In 1915, Hilbert finally invented the following Lagrangian which does
not even satisfy as a Lagrangian according to the variations of
calculus.

L = (H R + p c^2) sqrt(-det(g^ij))

Where

** L = Hilbert's Lagragian
** R = Ricci scalar
** p = density of matter
** det() = determinant of the matrix as operand
** H = a constant

Hilbert then went on to take the partial derivative of this Lagrangian
with respect to each element of the metric represented by g^ij and
setting it to zero.

@L/@g^ij = H sqrt(-det(g^ij)) @R/@g^ij - H R @det(g^ij)/@g^ij / sqrt(-
det(g^ij)) / 2 - p c^2 @det(g^ij)/@g^ij / sqrt(-det(g^ij)) / 2 = 0

Where (mathematical identity)

** @R/@g^ij = R_ij
** @det(g^ij)/@g^ij = g_ij det(g^ij)

The result is the set of Einstein field equations.

R_ij - R g_ij / 2 = c^2 p g_ij / H / 2

Or

G_ij = T_ij

Where

** G_ij = R_ij - R g_ij / 2
** T_ij = c^2 p g_ij / H / 2

Einstein played no role. His rediscovery of the equivalence principle
also finds no role in the derivation.
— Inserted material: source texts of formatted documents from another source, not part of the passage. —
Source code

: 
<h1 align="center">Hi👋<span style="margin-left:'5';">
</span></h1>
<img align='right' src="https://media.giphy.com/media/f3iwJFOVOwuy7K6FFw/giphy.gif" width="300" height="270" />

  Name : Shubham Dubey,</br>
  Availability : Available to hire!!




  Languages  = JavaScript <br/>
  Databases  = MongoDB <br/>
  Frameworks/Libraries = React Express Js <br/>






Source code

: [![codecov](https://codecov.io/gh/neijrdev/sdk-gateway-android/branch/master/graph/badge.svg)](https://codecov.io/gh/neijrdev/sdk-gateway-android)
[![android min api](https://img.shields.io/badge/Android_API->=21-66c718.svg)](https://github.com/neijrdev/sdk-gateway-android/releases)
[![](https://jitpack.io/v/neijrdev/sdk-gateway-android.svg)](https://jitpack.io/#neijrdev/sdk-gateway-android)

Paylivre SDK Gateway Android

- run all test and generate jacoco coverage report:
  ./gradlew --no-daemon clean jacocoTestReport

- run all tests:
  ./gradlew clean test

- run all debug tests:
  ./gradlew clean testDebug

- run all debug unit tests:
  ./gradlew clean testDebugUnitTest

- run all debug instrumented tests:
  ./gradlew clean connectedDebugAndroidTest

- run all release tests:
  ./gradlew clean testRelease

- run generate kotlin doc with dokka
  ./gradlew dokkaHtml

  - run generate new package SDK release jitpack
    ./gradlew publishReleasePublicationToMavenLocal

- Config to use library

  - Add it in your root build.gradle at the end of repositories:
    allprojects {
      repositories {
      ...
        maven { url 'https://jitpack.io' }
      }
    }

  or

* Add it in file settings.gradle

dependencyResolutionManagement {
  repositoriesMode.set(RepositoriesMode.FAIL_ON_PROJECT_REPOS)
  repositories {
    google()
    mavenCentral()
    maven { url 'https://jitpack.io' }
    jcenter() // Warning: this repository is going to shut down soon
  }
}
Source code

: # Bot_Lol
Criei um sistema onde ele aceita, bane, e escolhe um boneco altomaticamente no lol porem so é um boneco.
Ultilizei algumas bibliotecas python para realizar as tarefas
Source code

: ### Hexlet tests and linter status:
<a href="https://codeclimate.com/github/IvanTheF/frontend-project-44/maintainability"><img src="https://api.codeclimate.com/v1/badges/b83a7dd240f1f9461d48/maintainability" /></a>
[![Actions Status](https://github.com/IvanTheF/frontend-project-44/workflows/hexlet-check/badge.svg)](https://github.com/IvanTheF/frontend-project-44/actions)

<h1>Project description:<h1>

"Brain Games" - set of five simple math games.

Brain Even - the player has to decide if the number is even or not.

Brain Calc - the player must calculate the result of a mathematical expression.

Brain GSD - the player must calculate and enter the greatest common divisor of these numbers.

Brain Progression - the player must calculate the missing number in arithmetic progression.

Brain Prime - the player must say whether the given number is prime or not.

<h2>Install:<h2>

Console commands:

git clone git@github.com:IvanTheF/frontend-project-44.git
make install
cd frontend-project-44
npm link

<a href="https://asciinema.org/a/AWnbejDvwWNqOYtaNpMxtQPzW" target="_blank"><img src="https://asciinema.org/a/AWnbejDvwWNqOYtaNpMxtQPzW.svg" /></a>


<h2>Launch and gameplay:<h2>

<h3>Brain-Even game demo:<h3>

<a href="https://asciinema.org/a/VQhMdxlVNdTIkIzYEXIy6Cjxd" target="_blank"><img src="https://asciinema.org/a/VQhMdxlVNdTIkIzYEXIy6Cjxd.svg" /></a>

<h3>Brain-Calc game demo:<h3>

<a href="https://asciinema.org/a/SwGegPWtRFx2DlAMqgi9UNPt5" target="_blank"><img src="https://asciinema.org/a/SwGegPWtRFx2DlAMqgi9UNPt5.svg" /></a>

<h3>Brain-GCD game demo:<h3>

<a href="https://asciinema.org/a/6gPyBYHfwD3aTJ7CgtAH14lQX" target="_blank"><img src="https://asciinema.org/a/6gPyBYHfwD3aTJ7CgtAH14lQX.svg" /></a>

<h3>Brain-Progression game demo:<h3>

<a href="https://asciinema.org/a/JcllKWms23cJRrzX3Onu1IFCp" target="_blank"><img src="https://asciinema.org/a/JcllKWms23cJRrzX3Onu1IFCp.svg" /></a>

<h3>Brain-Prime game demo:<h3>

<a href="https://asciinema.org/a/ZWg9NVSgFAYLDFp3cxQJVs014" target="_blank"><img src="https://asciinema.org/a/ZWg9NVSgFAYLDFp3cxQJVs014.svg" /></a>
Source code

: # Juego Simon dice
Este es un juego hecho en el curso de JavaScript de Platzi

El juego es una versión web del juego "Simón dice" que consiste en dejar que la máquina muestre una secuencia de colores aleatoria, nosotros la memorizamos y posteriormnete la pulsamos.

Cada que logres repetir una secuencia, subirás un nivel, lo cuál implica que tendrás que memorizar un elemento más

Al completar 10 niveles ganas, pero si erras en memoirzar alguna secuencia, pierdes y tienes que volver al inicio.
The derivation of GR is totally
based on mathematical nonsense.

Very soon after the introduction of the field equations, Schwarzschild
discovered the following static and spherically symmetric solution
(metric).

ds^2 = c^2 (1 – R / (r^3 + R^3)^(1/3)) dt^2 – r^4 dr^2 / (r^3 + R^3) /
((r^3 + R^3)^(1/3) – R) – (r^3 + R^3)^(2/3) dO^2

Where

** R = G M / c^2
** dO^2 = cos^2Phi dTheta^2 + dPhi^2

There are actually an infinite number of solutions (metric) to the
field equations using the same set of coordinate system. The most
popular one was derived by Hilbert in 1916 now called the
Schwarzschild metric.

ds^2 = c^2 (1 – 2 R / r) dt^2 – dr^2 / (1 – 2 R / r) – r^2 dO^2

Notice Schwarzschild’s original solution does not manifest black holes
but Schwarzschild metric does. The following solution also as simple
as the Schwarzschild metric does not manifest black holes as well.
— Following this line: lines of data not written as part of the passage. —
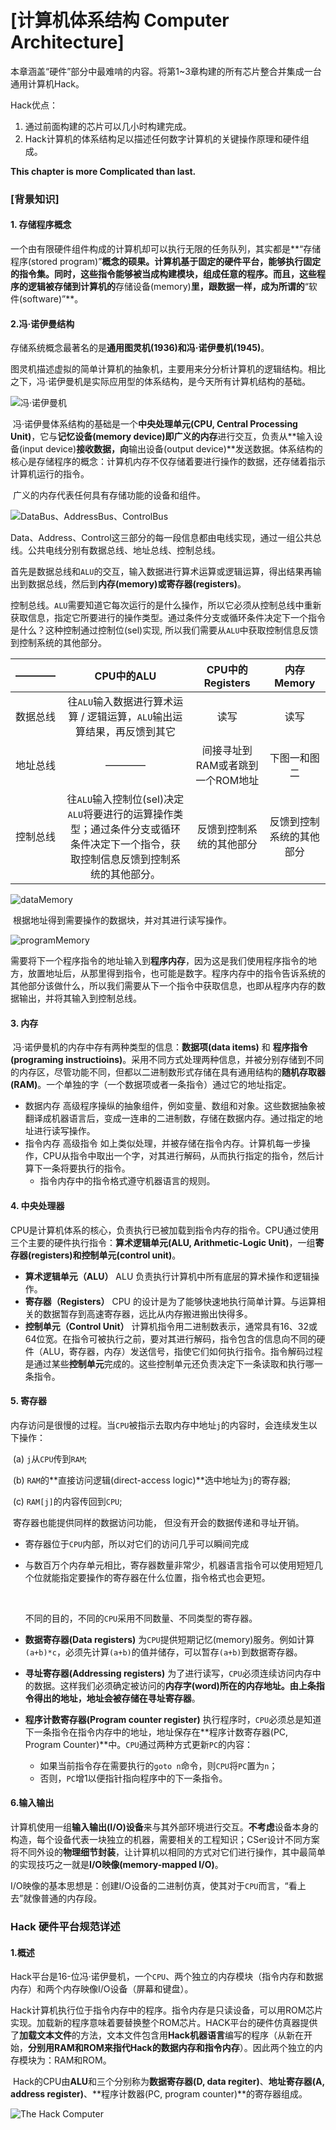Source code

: # [计算机体系结构 Computer Architecture]

本章涵盖“硬件”部分中最难啃的内容。将第1~3章构建的所有芯片整合并集成一台通用计算机Hack。

Hack优点：

1. 通过前面构建的芯片可以几小时构建完成。
2. Hack计算机的体系结构足以描述任何数字计算机的关键操作原理和硬件组成。

**This chapter is more Complicated than last.**

### [背景知识]

#### 1. 存储程序概念

​		一个由有限硬件组件构成的计算机却可以执行无限的任务队列，其实都是**“存储程序(stored program)”**概念的硕果。计算机基于固定的硬件平台，能够执行固定的指令集。同时，这些指令能够被当成构建模块，组成任意的程序。而且，这些程序的逻辑被存储到计算机的**存储设备(memory)**里，跟数据一样，成为所谓的**“软件(software)”**。



#### 2.冯·诺伊曼结构

​		存储系统概念最著名的是**通用图灵机(1936)**和**冯·诺伊曼机(1945)**。

​		图灵机描述虚拟的简单计算机的抽象机，主要用来分分析计算机的逻辑结构。相比之下，冯·诺伊曼机是实际应用型的体系结构，是今天所有计算机结构的基础。

![冯·诺伊曼机](C5-计算机体系结构.assets/image-20200830133841248.png)

​		冯·诺伊曼体系结构的基础是一个**中央处理单元(CPU, Central Processing Unit)**，它与**记忆设备(memory device)**即**广义的内存**进行交互，负责从**输入设备(input device)**接收数据，向**输出设备(output device)**发送数据。体系结构的核心是存储程序的概念：计算机内存不仅存储着要进行操作的数据，还存储着指示计算机运行的指令。

​		广义的内存代表任何具有存储功能的设备和组件。

![DataBus、AddressBus、ControlBus](C5-计算机体系结构.assets/image-20200901111929066.png)

​		Data、Address、Control这三部分的每一段信息都由电线实现，通过一组公共总线。公共电线分别有数据总线、地址总线、控制总线。

​		首先是数据总线和`ALU`的交互，输入数据进行算术运算或逻辑运算，得出结果再输出到数据总线，然后到**内存(memory)**或**寄存器(registers)**。

​		控制总线。`ALU`需要知道它每次运行的是什么操作，所以它必须从控制总线中重新获取信息，指定它所要进行的操作类型。通过条件分支或循环条件决定下一个指令是什么？这种控制通过控制位(sel)实现, 所以我们需要从`ALU`中获取控制信息反馈到控制系统的其他部分。



|   ————   |                          CPU中的ALU                          |         CPU中的Registers         |        内存Memory        |
| :------: | :----------------------------------------------------------: | :------------------------------: | :----------------------: |
| 数据总线 | 往`ALU`输入数据进行算术运算 / 逻辑运算，`ALU`输出运算结果，再反馈到其它 |               读写               |           读写           |
| 地址总线 |                             ————                             | 间接寻址到RAM或者跳到一个ROM地址 |       下图一和图二       |
| 控制总线 | 往`ALU`输入控制位(sel)决定`ALU`将要进行的运算操作类型；通过条件分支或循环条件决定下一个指令，获取控制信息反馈到控制系统的其他部分。 |     反馈到控制系统的其他部分     | 反馈到控制系统的其他部分 |

![dataMemory](C5-计算机体系结构.assets/image-20200901145605717.png)

​		根据地址得到需要操作的数据块，并对其进行读写操作。

![programMemory](C5-计算机体系结构.assets/image-20200901145738663.png)

​		需要将下一个程序指令的地址输入到**程序内存**，因为这是我们使用程序指令的地方，放置地址后，从那里得到指令，也可能是数字。程序内存中的指令告诉系统的其他部分该做什么，所以我们需要从下一个指令中获取信息，也即从程序内存的数据输出，并将其输入到控制总线。



#### 3. 内存

​		冯·诺伊曼机的内存中存有两种类型的信息：**数据项(data items)** 和 **程序指令(programing instructioins)**。采用不同方式处理两种信息，并被分别存储到不同的内存区，尽管功能不同，但都以二进制数形式存储在具有通用结构的**随机存取器(RAM)**。一个单独的字（一个数据项或者一条指令）通过它的地址指定。

- 数据内存        高级程序操纵的抽象组件，例如变量、数组和对象。这些数据抽象被翻译成机器语言后，变成一连串的二进制数，存储在数据内存。通过指定的地址进行读写操作。
- 指令内存        高级指令 如上类似处理，并被存储在指令内存。计算机每一步操作，CPU从指令中取出一个字，对其进行解码，从而执行指定的指令，然后计算下一条将要执行的指令。
  - 指令内存中的指令格式遵守机器语言的规则。



#### 4. 中央处理器

​		CPU是计算机体系的核心，负责执行已被加载到指令内存的指令。CPU通过使用三个主要的硬件执行指令：**算术逻辑单元(ALU, Arithmetic-Logic Unit)**，一组**寄存器(registers)**和**控制单元(control unit)**。

- **算术逻辑单元（ALU）**		ALU 负责执行计算机中所有底层的算术操作和逻辑操作。
- **寄存器（Registers）**          CPU 的设计是为了能够快速地执行简单计算。与运算相关的数据暂存到高速寄存器，远比从内存搬进搬出快得多。
- **控制单元（Control Unit）** 计算机指令用二进制数表示，通常具有16、32或64位宽。在指令可被执行之前，要对其进行解码，指令包含的信息向不同的硬件（ALU，寄存器，内存）发送信号，指使它们如何执行指令。指令解码过程是通过某些**控制单元**完成的。这些控制单元还负责决定下一条读取和执行哪一条指令。



#### 5. 寄存器

​		内存访问是很慢的过程。当`CPU`被指示去取内存中地址`j`的内容时，会连续发生以下操作：

​			(a)  `j`从`CPU`传到`RAM`;

​			(b)  `RAM`的**直接访问逻辑(direct-access logic)**选中地址为`j`的寄存器;

​			(c)  `RAM[j]`的内容传回到`CPU`;



​		寄存器也能提供同样的数据访问功能， 但没有开会的数据传递和寻址开销。

- 寄存器位于`CPU`内部，所以对它们的访问几乎可以瞬间完成

- 与数百万个内存单元相比，寄存器数量非常少，机器语言指令可以使用短短几个位就能指定要操作的寄存器在什么位置，指令格式也会更短。

  ​	

  不同的目的，不同的`CPU`采用不同数量、不同类型的寄存器。

- **数据寄存器(Data registers)**		为`CPU`提供短期记忆(memory)服务。例如计算`(a+b)*c`，必须先计算`(a+b)`的值并储存，可以暂存`(a+b)`到数据寄存器。

- **寻址寄存器(Addressing registers)**   为了进行读写，`CPU`必须连续访问内存中的数据。这样我们必须确定被访问的**内存字(word)**所在的内存地址。由上条指令得出的地址，地址会被存储在**寻址寄存器**。

- **程序计数寄存器(Program counter register)**  执行程序时，`CPU`必须总是知道下一条指令在指令内存中的地址，地址保存在**程序计数寄存器(PC, Program Counter)**中。`CPU`通过两种方式更新`PC`的内容：

  - 如果当前指令存在需要执行的`goto n`命令，则`CPU`将`PC`置为`n`；
  - 否则，`PC`增1以便指针指向程序中的下一条指令。



#### 6.输入输出

​		计算机使用一组**输入输出(I/O)设备**来与其外部环境进行交互。**不考虑**设备本身的构造，每个设备代表一块独立的机器，需要相关的工程知识；CSer设计不同方案将不同外设的**物理细节封装**，让计算机以相同的方式对它们进行操作，其中最简单的实现技巧之一就是**I/O映像(memory-mapped I/O)**。

​		I/O映像的基本思想是：创建I/O设备的二进制仿真，使其对于`CPU`而言，“看上去”就像普通的内存段。



### Hack 硬件平台规范详述

#### 1.概述

​		Hack平台是16-位冯·诺伊曼机，一个`CPU`、两个独立的内存模块（指令内存和数据内存）和两个内存映像I/O设备（屏幕和键盘）。

​		Hack计算机执行位于指令内存中的程序。指令内存是只读设备，可以用ROM芯片实现。加载新的程序意味着要替换整个ROM芯片。HACK平台的硬件仿真器提供了**加载文本文件**的方法，文本文件包含用**Hack机器语言**编写的程序（从新在开始，**分别用RAM和ROM来指代Hack的数据内存和指令内存**）。因此两个独立的内存模块为：RAM和ROM。

​		Hack的CPU由**ALU**和三个分别称为**数据寄存器(D, data regiter)**、**地址寄存器(A, address register)**、**程序计数器(PC, program counter)**的寄存器组成。

![The Hack Computer](C5-计算机体系结构.assets/image-20200902144121386.png)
ds^2 = c^2 dt^2 / ( 1 + 2 R / r) – (1 + 2 R / r) dr^2 – (r + R)^2 dO^2

Although not all the static and spherically symmetric solutions
degenerate to Newtonian law of gravity, all these three metrics above
do. This means the universe must be expanding and finally collapsing
back to itself. After observing the universe to be static, Einstein
correctly identified the field equations and Newtonian law of gravity
as not fit this observation. He cleverly introduced (pull out of his
*ss) a negative mass density to counter the attraction of gravity.
The reason is very simple. Positive mass manifests attraction in
gravity; negative mass manifests repulsion in gravity. In order to
hide the embarrassment of introducing negative mass in vacuum, he
again cleverly called this quantity as the Cosmological constant. The
development of GR at this stage is a total joke, but the nonsense did
not end here. Friedman, Lemaitre, Robertson, and Walker discovered a
non-static but spherically symmetric solution to the field equations
called the Friedman-Lemaitre-Robertson-Walker (FLRW) metric.
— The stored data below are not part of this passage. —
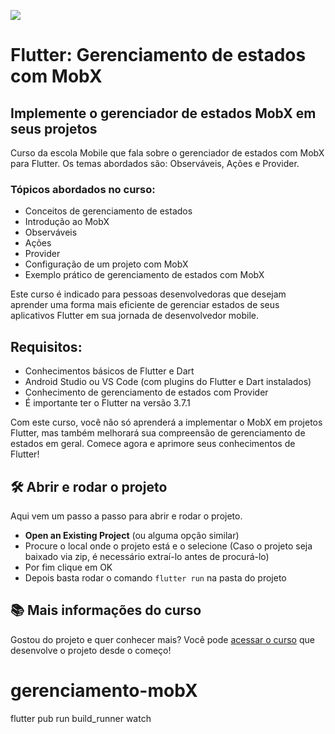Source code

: 
![](https://user-images.githubusercontent.com/22684176/225420415-be1ce43e-7df2-43a2-b715-26e3bb3fc9f1.png)

# Flutter: Gerenciamento de estados com MobX

## Implemente o gerenciador de estados MobX em seus projetos

Curso da escola Mobile que fala sobre o gerenciador de estados com MobX para Flutter. Os temas abordados são: Observáveis, Ações e Provider. 

### Tópicos abordados no curso:

- Conceitos de gerenciamento de estados
- Introdução ao MobX
- Observáveis
- Ações
- Provider
- Configuração de um projeto com MobX
- Exemplo prático de gerenciamento de estados com MobX

Este curso é indicado para pessoas desenvolvedoras que desejam aprender uma forma mais eficiente de gerenciar estados de seus aplicativos Flutter em sua jornada de desenvolvedor mobile. 

## Requisitos:

- Conhecimentos básicos de Flutter e Dart 
- Android Studio ou VS Code (com plugins do Flutter e Dart instalados)
- Conhecimento de gerenciamento de estados com Provider
- É importante ter o Flutter na versão 3.7.1

Com este curso, você não só aprenderá a implementar o MobX em projetos Flutter, mas também melhorará sua compreensão de gerenciamento de estados em geral. Comece agora e aprimore seus conhecimentos de Flutter!

## 🛠️ Abrir e rodar o projeto

Aqui vem um passo a passo para abrir e rodar o projeto.

- **Open an Existing Project** (ou alguma opção similar)
- Procure o local onde o projeto está e o selecione (Caso o projeto seja baixado via zip, é necessário extraí-lo antes de procurá-lo)
- Por fim clique em OK
- Depois basta rodar o comando `flutter run` na pasta do projeto

## 📚 Mais informações do curso

Gostou do projeto e quer conhecer mais? Você pode [acessar o curso](link) que desenvolve o projeto desde o começo!
# gerenciamento-mobX

flutter pub run build_runner watch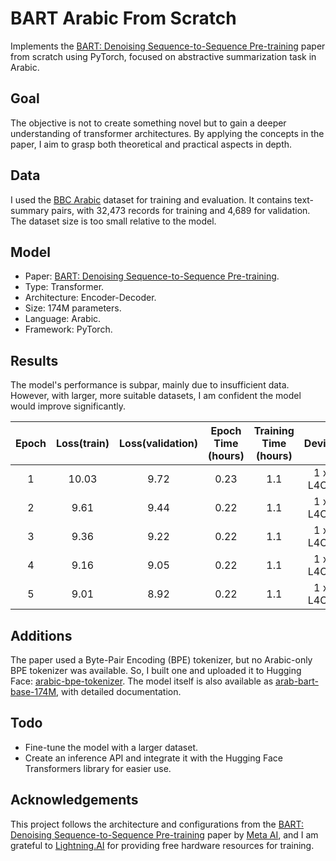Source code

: # BART Arabic From Scratch

Implements the [BART: Denoising Sequence-to-Sequence Pre-training](https://arxiv.org/abs/1910.13461) paper from scratch using PyTorch, focused on abstractive summarization task in Arabic.

## Goal

The objective is not to create something novel but to gain a deeper understanding of transformer architectures. By applying the concepts in the paper, I aim to grasp both theoretical and practical aspects in depth.

## Data

I used the [BBC Arabic](https://github.com/csebuetnlp/xl-sum?tab=readme-ov-file#:~:text=Arabic,Download) dataset for training and evaluation. It contains text-summary pairs, with 32,473 records for training and 4,689 for validation. The dataset size is too small relative to the model.

## Model
- Paper: [BART: Denoising Sequence-to-Sequence Pre-training](https://arxiv.org/abs/1910.13461).
- Type: Transformer.
- Architecture: Encoder-Decoder.
- Size: 174M parameters.
- Language: Arabic.
- Framework: PyTorch.

## Results

The model's performance is subpar, mainly due to insufficient data. However, with larger, more suitable datasets, I am confident the model would improve significantly.

| Epoch | Loss(train) | Loss(validation) | Epoch Time (hours) | Training Time (hours) |  Device  |
|:-----:|:-----------:|:----------------:|:------------------:|:---------------------:|:--------:|
|   1   |    10.03    |       9.72       |        0.23        |          1.1          | 1 x L4OS |
|   2   |    9.61     |       9.44       |        0.22        |          1.1          | 1 x L4OS |
|   3   |    9.36     |       9.22       |        0.22        |          1.1          | 1 x L4OS |
|   4   |    9.16     |       9.05       |        0.22        |          1.1          | 1 x L4OS |
|   5   |    9.01     |       8.92       |        0.22        |          1.1          | 1 x L4OS |

## Additions

The paper used a Byte-Pair Encoding (BPE) tokenizer, but no Arabic-only BPE tokenizer was available.
So, I built one and uploaded it to Hugging Face: [arabic-bpe-tokenizer](https://huggingface.co/IsmaelMousa/arabic-bpe-tokenizer).
The model itself is also available as [arab-bart-base-174M](https://huggingface.co/IsmaelMousa/arab-bart-base-174M), with detailed documentation.

## Todo
- Fine-tune the model with a larger dataset.
- Create an inference API and integrate it with the Hugging Face Transformers library for easier use.


## Acknowledgements

This project follows the architecture and configurations from the [BART: Denoising Sequence-to-Sequence Pre-training](https://arxiv.org/abs/1910.13461) paper by [Meta AI](https://ai.meta.com/),
and I am grateful to [Lightning.AI](https://lightning.ai/) for providing free hardware resources for training.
ds^2 = c^2 dt^2 – a^2 (dr^2 / (1 – r^2 / R^2) + r^2 dO^2)

Where

** a = Function of t only
** R = Constant

This means two of the field equations are

** (da/dt)^2 / a^2 + c^2 / R^2 / a^2 = 8 pi G p / 3
** 2 d^2a/dt^2 / a + (da/dt)^2 / a^2 + c^2 / R^2 / a^2 = 8 pi G p

We can very easily solve these differential equations.

If R^2 = 0,

** a^2 = c^2 cosh^2(w(t+T)) / (w^2 R^2)
** p = 3 w^2 / (4 pi G)

If R^2 0,

** a^2 = - c^2 cos^2(w(t+T)) / (w^2 R^2)
** p = - 3 w^2 / (4 pi G)

Where

** w, T = Integration constants

The density of the universe, p, must always remain constant. This
means the universe must be static as observed back then. Even with
the introduction of the Cosmological constant, the basic form of the
solution above remains the same. The Cosmological becomes totally
useless. The introduction of the Cosmological constant is the only
blunder in Einstein’s contribution in GR.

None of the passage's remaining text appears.